Even as the economy has recovered, dollars have been slow to come back. Of the total state budget for the Department of Health and Human Services, only 0.13 percent goes to local public health departments. And cuts to Medicaid reimbursement in last year’s state budget trimmed that revenue further.
Wos acknowledged that Medicaid’s massive budget overshadows the needs of public health departments. And around the hallways, individual health directors said that while they feel as if Wos “gets” public health’s importance, they also said they feel like an afterthought in the state budgeting process.
“I can understand why they would feel that,” Wos said. “The focus of the General Assembly and the amount of programs and the amount of challenges and opportunities is huge. It does not mean that a smaller portfolio is not important, but it does not get the spotlight publicly.”
Lynette Tolson, executive director of the North Carolina Association of Local Health Directors, pointed out that many of public health departments’ activities are mandated by the General Assembly, but that the money often doesn’t follow.
“We do environmental health, we inspect your private wells, we go into restaurants and your food and lodging facilities, we’re the group that makes sure that these are safe place to eat and sleep,” Tolson said.
The legislature determines fees for some of that work and county dollars make up for much of what the state doesn’t fund. But county budgets have been trimmed in recent years too, according to Buck Wilson, the health director in Cumberland County and president of the NCALHD. He said county funding for public health departments covers from as little as 3 percent in some counties to as much as 70 percent.
There’s a constant need to educate county commissioners on the need and importance of maintaining public health effort, he said.
“If people are not healthy, they’re not working, they’re missing school, they’re not generating revenue, it all goes together,” said Wilson, who added that commissioners often don’t see the return on investment from public health funding until health directors spell it out for them.
Tolson said funding doesn’t often cover routine costs or the extra dollars needed for incidents such as disease outbreaks.
Ebola response stretches staff thin
Orange County health director Colleen Bridges said her department has spent at least an additional $40,000 to pay staff for monitoring people returning from countries where Ebola virus is epidemic. She explained that to monitor for Ebola, nurses go out to people’s homes in order to see them face to face and watch as they take a temperature reading.
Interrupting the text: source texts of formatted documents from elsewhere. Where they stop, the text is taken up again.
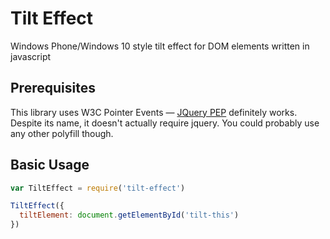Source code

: # Tilt Effect
Windows Phone/Windows 10 style tilt effect for DOM elements written in javascript

## Prerequisites
This library uses W3C Pointer Events &mdash;
[JQuery PEP](https://github.com/jquery/PEP) definitely works. Despite its name, it doesn't actually require jquery. You could probably use any other polyfill though.

## Basic Usage
```javascript
var TiltEffect = require('tilt-effect')

TiltEffect({
  tiltElement: document.getElementById('tilt-this')
})
```
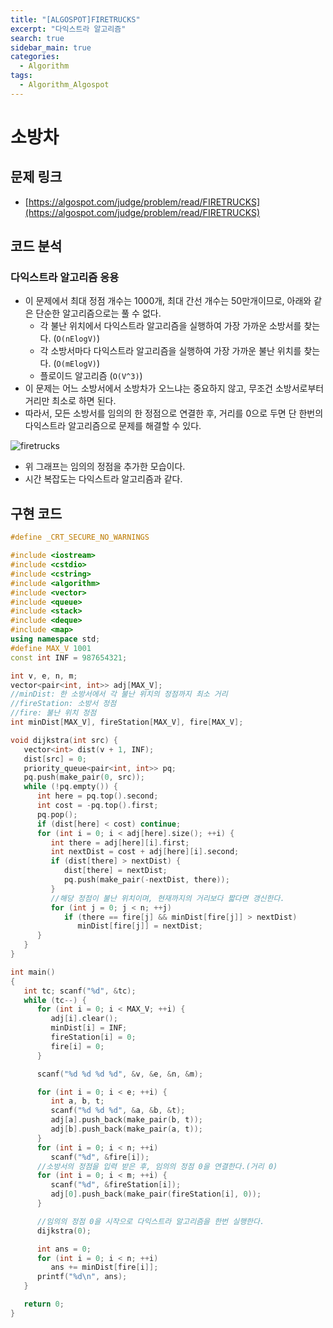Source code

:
 ```yaml
---
title: "[ALGOSPOT]FIRETRUCKS"
excerpt: "다익스트라 알고리즘"
search: true
sidebar_main: true
categories:
  - Algorithm
tags:
  - Algorithm_Algospot
---
```


# 소방차

## 문제 링크
- [https://algospot.com/judge/problem/read/FIRETRUCKS](https://algospot.com/judge/problem/read/FIRETRUCKS)

## 코드 분석
### 다익스트라 알고리즘 응용
- 이 문제에서 최대 정점 개수는 1000개, 최대 간선 개수는 50만개이므로, 아래와 같은 단순한 알고리즘으로는 풀 수 없다.
  - 각 불난 위치에서 다익스트라 알고리즘을 실행하여 가장 가까운 소방서를 찾는다. (```O(nElogV)```)
  - 각 소방서마다 다익스트라 알고리즘을 실행하여 가장 가까운 불난 위치를 찾는다. (```O(mElogV)```)
  - 플로이드 알고리즘 (```O(V^3)```)
- 이 문제는 어느 소방서에서 소방차가 오느냐는 중요하지 않고, 무조건 소방서로부터 거리만 최소로 하면 된다.
- 따라서, 모든 소방서를 임의의 한 정점으로 연결한 후, 거리를 0으로 두면 단 한번의 다익스트라 알고리즘으로 문제를 해결할 수 있다.

![firetrucks](https://user-images.githubusercontent.com/34755287/46851226-c6461080-ce31-11e8-833d-103c4d08fc81.jpg)

- 위 그래프는 임의의 정점을 추가한 모습이다.
- 시간 복잡도는 다익스트라 알고리즘과 같다.

## 구현 코드

```cpp
#define _CRT_SECURE_NO_WARNINGS

#include <iostream>
#include <cstdio>
#include <cstring>
#include <algorithm>
#include <vector>
#include <queue>
#include <stack>
#include <deque>
#include <map>
using namespace std;
#define MAX_V 1001
const int INF = 987654321;

int v, e, n, m;
vector<pair<int, int>> adj[MAX_V];
//minDist: 한 소방서에서 각 불난 위치의 정점까지 최소 거리
//fireStation: 소방서 정점
//fire: 불난 위치 정점
int minDist[MAX_V], fireStation[MAX_V], fire[MAX_V];

void dijkstra(int src) {
   vector<int> dist(v + 1, INF);
   dist[src] = 0;
   priority_queue<pair<int, int>> pq;
   pq.push(make_pair(0, src));
   while (!pq.empty()) {
      int here = pq.top().second;
      int cost = -pq.top().first;
      pq.pop();
      if (dist[here] < cost) continue;
      for (int i = 0; i < adj[here].size(); ++i) {
         int there = adj[here][i].first;
         int nextDist = cost + adj[here][i].second;
         if (dist[there] > nextDist) {
            dist[there] = nextDist;
            pq.push(make_pair(-nextDist, there));
         }
         //해당 정점이 불난 위치이며, 현재까지의 거리보다 짧다면 갱신한다.
         for (int j = 0; j < n; ++j)
            if (there == fire[j] && minDist[fire[j]] > nextDist)
               minDist[fire[j]] = nextDist;
      }
   }
}

int main()
{
   int tc; scanf("%d", &tc);
   while (tc--) {
      for (int i = 0; i < MAX_V; ++i) {
         adj[i].clear();
         minDist[i] = INF;
         fireStation[i] = 0;
         fire[i] = 0;
      }

      scanf("%d %d %d %d", &v, &e, &n, &m);

      for (int i = 0; i < e; ++i) {
         int a, b, t;
         scanf("%d %d %d", &a, &b, &t);
         adj[a].push_back(make_pair(b, t));
         adj[b].push_back(make_pair(a, t));
      }
      for (int i = 0; i < n; ++i)
         scanf("%d", &fire[i]);
      //소방서의 정점을 입력 받은 후, 임의의 정점 0을 연결한다.(거리 0)
      for (int i = 0; i < m; ++i) {
         scanf("%d", &fireStation[i]);
         adj[0].push_back(make_pair(fireStation[i], 0));
      }

      //임의의 정점 0을 시작으로 다익스트라 알고리즘을 한번 실행한다.
      dijkstra(0);

      int ans = 0;
      for (int i = 0; i < n; ++i)
         ans += minDist[fire[i]];
      printf("%d\n", ans);
   }

   return 0;
}
```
State epidemiologist Megan Davies said people in her office have been putting in a lot of overtime to keep tabs on Ebola since the summer, and they’re getting tired. And she said it’s not like you can quickly find a highly skilled epidemiologist to fill the gap. Congress finally appropriated money to cover some of the costs of monitoring, but Davies said that money hasn’t yet trickled down to states.
“We make sure that the diseases such as Ebola are not spread,” Tolson said. “We’re all excited that we’ve only had two deaths in this country because of Ebola, but we forget that it’s public health behind the scenes quietly doing its job.”
Wos said this year’s public health victories – successfully handling Ebola and a challenging flu season – is an opportunity to showcase public health at the legislature. And she said that could be an advantage when making funding requests to legislators for the coming year.